■ YOUR ASSIGNMENT ■
Using the listing below, set down each line from the line containing "0 = female)." through the line containing "## 2.4 Ethics and Compliance", both ends included, exactly and with nothing added.

■ RECORDED INFORMATION ■

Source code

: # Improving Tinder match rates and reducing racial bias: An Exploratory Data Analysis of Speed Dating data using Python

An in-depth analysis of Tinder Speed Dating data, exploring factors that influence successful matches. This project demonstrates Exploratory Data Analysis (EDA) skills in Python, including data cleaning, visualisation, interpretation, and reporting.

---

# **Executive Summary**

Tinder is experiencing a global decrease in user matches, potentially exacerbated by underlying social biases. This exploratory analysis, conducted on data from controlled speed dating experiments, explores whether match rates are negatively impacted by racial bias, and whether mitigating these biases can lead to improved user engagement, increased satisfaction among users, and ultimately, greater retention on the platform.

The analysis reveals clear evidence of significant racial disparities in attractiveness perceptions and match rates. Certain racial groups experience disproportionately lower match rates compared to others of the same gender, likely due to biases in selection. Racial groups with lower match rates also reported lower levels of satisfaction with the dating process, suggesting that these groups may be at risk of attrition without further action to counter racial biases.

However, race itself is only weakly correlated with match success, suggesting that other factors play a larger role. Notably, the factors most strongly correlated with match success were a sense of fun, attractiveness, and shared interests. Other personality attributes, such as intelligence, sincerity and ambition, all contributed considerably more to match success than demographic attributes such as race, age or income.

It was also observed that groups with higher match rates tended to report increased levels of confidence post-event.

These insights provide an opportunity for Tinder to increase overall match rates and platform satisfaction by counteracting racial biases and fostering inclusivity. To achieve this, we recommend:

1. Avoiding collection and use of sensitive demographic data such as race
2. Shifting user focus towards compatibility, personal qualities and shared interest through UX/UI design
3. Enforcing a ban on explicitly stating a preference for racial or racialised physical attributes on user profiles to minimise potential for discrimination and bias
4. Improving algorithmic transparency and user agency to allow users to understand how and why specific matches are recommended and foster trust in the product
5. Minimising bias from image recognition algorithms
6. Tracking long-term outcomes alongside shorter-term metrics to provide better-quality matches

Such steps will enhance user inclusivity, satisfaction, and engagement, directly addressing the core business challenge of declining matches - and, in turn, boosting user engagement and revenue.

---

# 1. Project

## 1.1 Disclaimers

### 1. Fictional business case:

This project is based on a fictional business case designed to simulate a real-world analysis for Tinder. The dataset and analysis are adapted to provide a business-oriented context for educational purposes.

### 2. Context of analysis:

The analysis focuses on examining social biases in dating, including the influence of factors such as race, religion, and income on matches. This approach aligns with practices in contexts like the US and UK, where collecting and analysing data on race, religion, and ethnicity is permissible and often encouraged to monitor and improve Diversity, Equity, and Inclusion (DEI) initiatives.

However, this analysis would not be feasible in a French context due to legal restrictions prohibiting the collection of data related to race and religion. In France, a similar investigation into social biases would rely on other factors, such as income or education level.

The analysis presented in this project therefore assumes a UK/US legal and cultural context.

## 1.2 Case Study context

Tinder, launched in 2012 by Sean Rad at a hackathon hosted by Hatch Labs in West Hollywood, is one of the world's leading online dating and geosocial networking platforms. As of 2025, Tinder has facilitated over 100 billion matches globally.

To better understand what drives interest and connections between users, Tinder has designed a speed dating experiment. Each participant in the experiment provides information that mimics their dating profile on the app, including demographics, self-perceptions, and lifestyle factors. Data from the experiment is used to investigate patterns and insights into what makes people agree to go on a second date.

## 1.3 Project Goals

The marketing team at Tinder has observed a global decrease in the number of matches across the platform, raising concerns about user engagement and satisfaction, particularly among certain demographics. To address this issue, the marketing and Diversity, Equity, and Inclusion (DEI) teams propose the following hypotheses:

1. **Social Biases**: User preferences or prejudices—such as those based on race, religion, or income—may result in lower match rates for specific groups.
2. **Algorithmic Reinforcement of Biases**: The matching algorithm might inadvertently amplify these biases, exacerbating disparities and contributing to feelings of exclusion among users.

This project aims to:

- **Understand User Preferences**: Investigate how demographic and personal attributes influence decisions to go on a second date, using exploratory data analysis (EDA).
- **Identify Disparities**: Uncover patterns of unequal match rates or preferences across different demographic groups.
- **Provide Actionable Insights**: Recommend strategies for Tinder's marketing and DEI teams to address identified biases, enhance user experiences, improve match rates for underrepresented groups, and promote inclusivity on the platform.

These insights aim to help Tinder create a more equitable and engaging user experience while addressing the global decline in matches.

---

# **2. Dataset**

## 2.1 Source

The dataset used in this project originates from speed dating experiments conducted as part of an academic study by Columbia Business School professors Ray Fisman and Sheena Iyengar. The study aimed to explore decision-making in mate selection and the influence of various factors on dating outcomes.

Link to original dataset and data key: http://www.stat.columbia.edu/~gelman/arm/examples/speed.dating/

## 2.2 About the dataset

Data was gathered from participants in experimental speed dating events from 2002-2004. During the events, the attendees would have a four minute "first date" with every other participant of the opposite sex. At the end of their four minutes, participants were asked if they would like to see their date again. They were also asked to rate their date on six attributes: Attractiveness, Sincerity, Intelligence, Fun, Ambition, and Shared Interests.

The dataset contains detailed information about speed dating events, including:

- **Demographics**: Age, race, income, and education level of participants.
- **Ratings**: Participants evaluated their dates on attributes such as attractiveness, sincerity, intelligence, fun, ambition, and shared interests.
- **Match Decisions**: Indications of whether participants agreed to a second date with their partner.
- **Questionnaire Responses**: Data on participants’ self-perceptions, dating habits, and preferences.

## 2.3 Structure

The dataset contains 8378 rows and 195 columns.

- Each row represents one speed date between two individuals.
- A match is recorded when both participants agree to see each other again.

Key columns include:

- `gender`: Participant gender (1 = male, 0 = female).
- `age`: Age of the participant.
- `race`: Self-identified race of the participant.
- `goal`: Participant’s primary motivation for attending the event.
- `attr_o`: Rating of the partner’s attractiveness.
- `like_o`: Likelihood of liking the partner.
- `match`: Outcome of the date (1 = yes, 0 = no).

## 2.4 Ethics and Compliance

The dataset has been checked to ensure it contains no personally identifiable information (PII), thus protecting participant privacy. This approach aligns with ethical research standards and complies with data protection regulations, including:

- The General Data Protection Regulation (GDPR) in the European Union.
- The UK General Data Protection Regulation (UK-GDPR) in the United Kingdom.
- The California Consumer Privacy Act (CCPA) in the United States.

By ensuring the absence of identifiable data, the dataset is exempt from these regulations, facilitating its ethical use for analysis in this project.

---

■ RESPONSE BOX ■
- `gender`: Participant gender (1 = male, 0 = female).
- `age`: Age of the participant.
- `race`: Self-identified race of the participant.
- `goal`: Participant’s primary motivation for attending the event.
- `attr_o`: Rating of the partner’s attractiveness.
- `like_o`: Likelihood of liking the partner.
- `match`: Outcome of the date (1 = yes, 0 = no).

## 2.4 Ethics and Compliance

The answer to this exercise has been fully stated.